Outperformance was predominantly through the selection of companies within the exploration and production (E&P) and transportation and storage sectors and an overweight stance within the drilling sector. The previous strength in holdings that will benefit from the growth in EVs such as lithium and cobalt miners and batteries, waned slightly this month.
The top performing stocks came from a range of subsectors including Permian focused E&P companies (Wildhorse Resources, Energen), gas infrastructure (Golar LNG) and service companies (Propetro). Royal Dutch Shell also put in a solid performance, following an update at its management day, when it removed the scrip element of its dividend as it is approaching its targeted reduction in gearing. Shell’s free cash flow looks as though it will easily exceed its cash dividend to 2020, something that will help its gearing fall at a faster rate than many had modelled previously.
The biggest news emanated from the outcome of the OPEC+ meeting held in Vienna on the 30 November. OPEC+ (the original members as well as Russia and nine other non-OPEC producers) extended the 1.8Mbbld cut for a further nine months through to the end of 2018. Although the meeting lacked some of the fireworks of the last two, there was a dusting of bullish additions, most notably the caps on Nigerian and Libyan production at 2.8Mbbld versus current production of 2.7Mbbld. Prior to the meeting, we felt that the scope for Libya and Nigeria to increase production in 2018 was limited and in fact expected a drop with data suggesting the two countries are at 91% production capacity. Libyan security issues continue and a persistent lack of infrastructure investment will likely take its toll. Meanwhile, the Niger Delta avengers have recently vowed to resume their attacks on oil and gas installations, raids which managed to remove more than half a million barrels from Nigerian production in 2017. In fact much of the OPEC block will probably struggle to raise production once the cut is lifted. Currently, only three OPEC countries are ‘voluntarily’ cutting - UAE, Kuwait and Saudi Arabia, hence the Saudi Energy Minister al Falih can now assert, with a degree of confidence, that when the return comes, “it will be gradual”.
The market took the announcement in its stride as the outcome had been broadly anticipated and the oil price had appreciated into the meeting, rallying over 40% since June and 4% in November.
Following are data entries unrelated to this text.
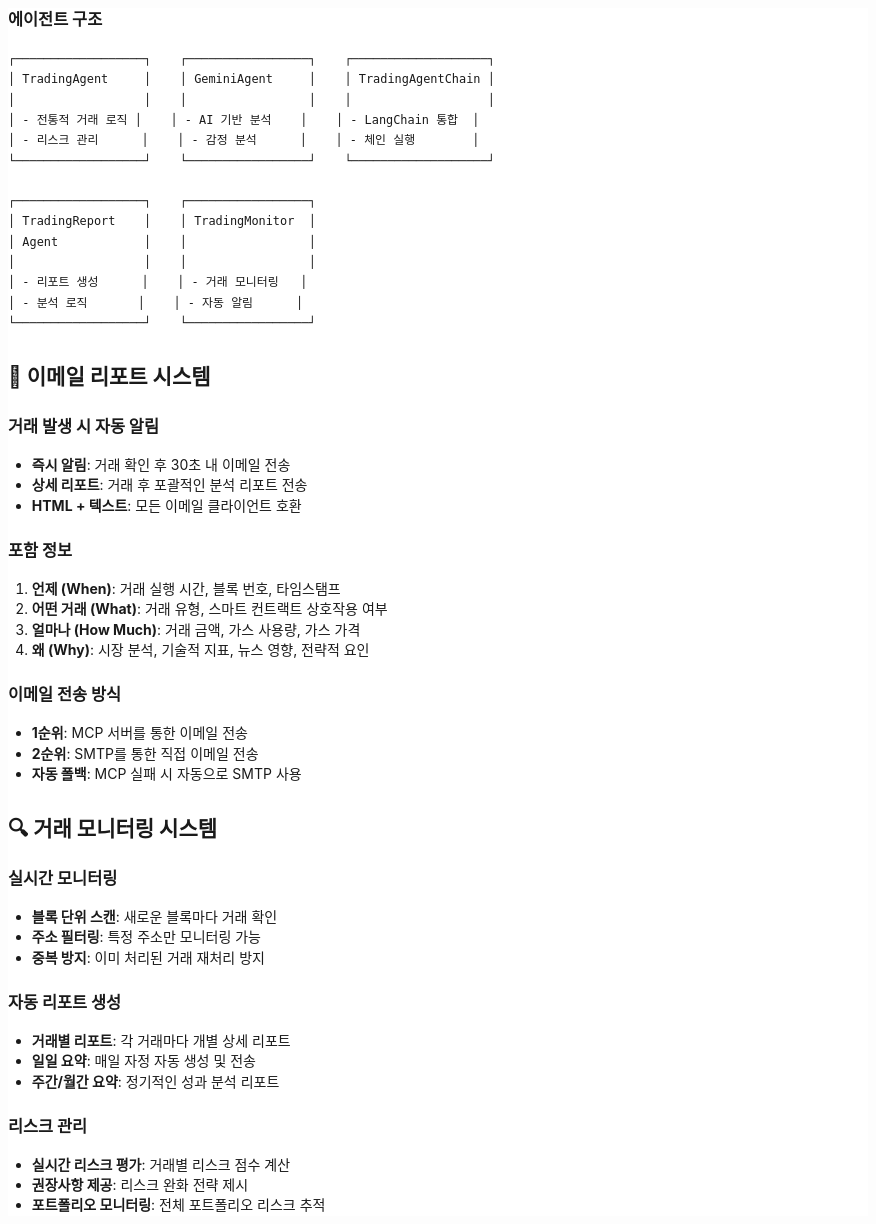 ### **에이전트 구조**
```
┌──────────────────┐    ┌─────────────────┐    ┌───────────────────┐
│ TradingAgent     │    │ GeminiAgent     │    │ TradingAgentChain │
│                  │    │                 │    │                   │
│ - 전통적 거래 로직 │    │ - AI 기반 분석    │    │ - LangChain 통합  │
│ - 리스크 관리      │    │ - 감정 분석      │    │ - 체인 실행        │
└──────────────────┘    └─────────────────┘    └───────────────────┘

┌──────────────────┐    ┌─────────────────┐
│ TradingReport    │    │ TradingMonitor  │
│ Agent            │    │                 │
│                  │    │                 │
│ - 리포트 생성      │    │ - 거래 모니터링   │
│ - 분석 로직       │    │ - 자동 알림      │
└──────────────────┘    └─────────────────┘
```

## 📧 이메일 리포트 시스템

### **거래 발생 시 자동 알림**
- **즉시 알림**: 거래 확인 후 30초 내 이메일 전송
- **상세 리포트**: 거래 후 포괄적인 분석 리포트 전송
- **HTML + 텍스트**: 모든 이메일 클라이언트 호환

### **포함 정보**
1. **언제 (When)**: 거래 실행 시간, 블록 번호, 타임스탬프
2. **어떤 거래 (What)**: 거래 유형, 스마트 컨트랙트 상호작용 여부
3. **얼마나 (How Much)**: 거래 금액, 가스 사용량, 가스 가격
4. **왜 (Why)**: 시장 분석, 기술적 지표, 뉴스 영향, 전략적 요인

### **이메일 전송 방식**
- **1순위**: MCP 서버를 통한 이메일 전송
- **2순위**: SMTP를 통한 직접 이메일 전송
- **자동 폴백**: MCP 실패 시 자동으로 SMTP 사용

## 🔍 거래 모니터링 시스템

### **실시간 모니터링**
- **블록 단위 스캔**: 새로운 블록마다 거래 확인
- **주소 필터링**: 특정 주소만 모니터링 가능
- **중복 방지**: 이미 처리된 거래 재처리 방지

### **자동 리포트 생성**
- **거래별 리포트**: 각 거래마다 개별 상세 리포트
- **일일 요약**: 매일 자정 자동 생성 및 전송
- **주간/월간 요약**: 정기적인 성과 분석 리포트

### **리스크 관리**
- **실시간 리스크 평가**: 거래별 리스크 점수 계산
- **권장사항 제공**: 리스크 완화 전략 제시
- **포트폴리오 모니터링**: 전체 포트폴리오 리스크 추적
OPEC continues to target OECD inventories, looking to drive them back to five year averages. It is therefore worth focusing on OECD inventories and how they have moved during the month. OECD inventories for September fell to their lowest level in almost two years to 2.97bn barrels but remain 4% above the normalised level, based on days of forward cover. The IEA report has a two month lag so it’s useful to also look at how the US is faring. The US is the most important country with regards storage and it reports data weekly. Crude inventories are now back to the five year average and only 5% above their 2012-2015 average that the IEA are using as a ‘normalised level’. Looking at total inventories in the US for crude, gasoline, kerosene and distillates, days of forward cover are also continuing their path of tightening and are now 2.8% under stored, and in line with the 2012-2015 average.